Acquiring Vehicles for Your Fleet
Acquiring vehicles for your fleet will be no cheap task. Even if you plan on starting small with one or two company vehicles, this still means debt and ongoing costs you will need to account for in your books. You will also need to ensure that you follow all the rules and regulations based on where you live. For example, depending on your fleet or purpose, you will likely need to get your USDOT number and authority, if you plan on operating between different states. You might also need International Fuel Tax Agreement decals as well as protect your fleet from any legal complications.
New Vs. Used
There are very few instances where new companies will ever want to dish out for a new car unless the goal is to impress clients. Perhaps you are a limo service, for example, and the best way to get customers and clients to turn to you again and again is to splurge on a series of incredibly beautiful and new vehicles that your customers will appreciate being in.
On the other hand, if you are lucky you can still acquire these newer models, but in used format. What this means is that, for whatever reason, the original owner had to sell their vehicle well before even the warranty itself was up. For those who want a great deal on a new model, this is the best option to choose. The only downside is that it is not possible to plan for what you will find, so you will need to keep an eye out for great deals like this before someone else can snatch it up.
The reason this works is because all vehicles have a very high depreciation value. You would never get all your money back if you sold it the very next day. Therefore, a year-old vehicle could offer you great savings, and yet still be new enough to impress clients and function perfectly, all while under warranty.
Buy Vs. Leased
Leased is a great option is the cost of the vehicle is too high on its own (for example, with large transportation trucks) or if you need to impress clients on a regular basis. There may be certain regulations, though, stopping you from using leased vehicles for work-related occasions, so be sure to check beforehand.
Buying the vehicle, however, is far more cost-effective in the long run if you plan on owning and managing said vehicle for years longer than the lease would serve. You also get the added benefit of a trade-in value at the end of its lifespan with you.
How Much Should You Have Saved for the Down Payment?
As a business, you could probably get away with paying less of a down payment than traditional vehicle owners. Just remember to go in with a business plan on how you intend to afford all the costs and repairs in your operations.
Tips on How to Factor in Cost
No matter what vehicle you operate, you absolutely must factor in the cost before you commit to it. If you cannot afford it now, you will only put yourself further into debt in the long run, if not go bankrupt as a company altogether. Prioritize financial planning from the start so that your vehicles can help your company, not be a money pit.
1. Calculate Your Vehicle Repayments
In business, it is irresponsible to jump into any sort of debt without first planning accordingly what you can afford. Newer or smaller businesses, in particular, should never go and buy the first vehicle they see. Instead, they need to factor in the cost of owning/leasing and maintaining your vehicle into your costs.

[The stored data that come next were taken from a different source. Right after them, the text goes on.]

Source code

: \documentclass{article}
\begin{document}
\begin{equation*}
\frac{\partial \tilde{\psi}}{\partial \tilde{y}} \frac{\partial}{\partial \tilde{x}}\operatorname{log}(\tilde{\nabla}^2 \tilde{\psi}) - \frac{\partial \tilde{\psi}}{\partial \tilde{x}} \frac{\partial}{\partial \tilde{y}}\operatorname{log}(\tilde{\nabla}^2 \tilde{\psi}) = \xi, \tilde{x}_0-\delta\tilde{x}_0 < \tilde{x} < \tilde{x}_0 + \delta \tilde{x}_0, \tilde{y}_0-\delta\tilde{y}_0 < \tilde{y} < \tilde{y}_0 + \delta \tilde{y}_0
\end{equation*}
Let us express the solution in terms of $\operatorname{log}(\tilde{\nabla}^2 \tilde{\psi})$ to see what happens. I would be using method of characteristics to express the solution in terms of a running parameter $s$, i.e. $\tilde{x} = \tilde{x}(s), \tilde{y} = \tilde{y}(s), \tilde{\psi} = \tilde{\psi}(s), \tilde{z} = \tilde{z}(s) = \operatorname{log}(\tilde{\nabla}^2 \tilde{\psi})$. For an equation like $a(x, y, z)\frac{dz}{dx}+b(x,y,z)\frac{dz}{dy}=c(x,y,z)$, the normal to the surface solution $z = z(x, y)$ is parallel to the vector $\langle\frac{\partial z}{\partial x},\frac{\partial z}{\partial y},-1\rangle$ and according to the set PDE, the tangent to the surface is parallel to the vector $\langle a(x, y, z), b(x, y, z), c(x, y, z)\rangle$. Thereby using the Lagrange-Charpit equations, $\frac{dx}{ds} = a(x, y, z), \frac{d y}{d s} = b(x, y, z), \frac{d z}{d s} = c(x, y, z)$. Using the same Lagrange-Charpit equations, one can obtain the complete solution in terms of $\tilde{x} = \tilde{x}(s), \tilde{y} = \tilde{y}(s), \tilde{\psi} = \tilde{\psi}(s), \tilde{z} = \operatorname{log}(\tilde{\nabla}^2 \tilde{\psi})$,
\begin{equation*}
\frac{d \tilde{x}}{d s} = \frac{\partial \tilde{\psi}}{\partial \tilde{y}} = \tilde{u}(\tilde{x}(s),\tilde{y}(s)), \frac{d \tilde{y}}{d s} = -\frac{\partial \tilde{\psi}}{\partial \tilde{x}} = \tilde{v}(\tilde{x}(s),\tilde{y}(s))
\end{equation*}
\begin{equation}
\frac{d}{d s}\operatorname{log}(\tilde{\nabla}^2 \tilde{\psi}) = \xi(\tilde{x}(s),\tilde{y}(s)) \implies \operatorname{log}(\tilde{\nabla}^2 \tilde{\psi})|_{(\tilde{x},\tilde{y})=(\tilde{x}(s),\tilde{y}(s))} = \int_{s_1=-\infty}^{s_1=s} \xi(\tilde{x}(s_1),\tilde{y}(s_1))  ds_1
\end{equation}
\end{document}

A great way to factor in this budget is to use the car loan calculator on autogravity.com as it can factor in a variety of different variables such as down payment contribution, taxes, APR, and even how long you wish your loan to be. That way you can prepare your budgeting ahead of time.
2. Get Pre-Approved for Your Loan
The best way to have negotiating power is to be pre-approved for a loan. Going in with proof that you can make all the repayments and have a solid business plan can help you get the loan you need.
3. Know How Negotiate
Always negotiate down the price of the vehicle. There are several ways to do this, including choosing the right dealership, going during the end of a quarter or fiscal year, and knowing the MSRP among other factors. You also need to be prepared to walk away
The Importance of the Right Fleet Insurance
Owning and operating a fleet is expensive, and it can also be dangerous. You need to have specialty insurance in order to operate and protect your business from a variety of challenges, from property damage to liability.
Whether you own and operate one vehicle or ten doesn’t matter, so long as you appropriately plan for how you intend to pay for and afford the repayments. Once you do that, you can succeed and grow as a company.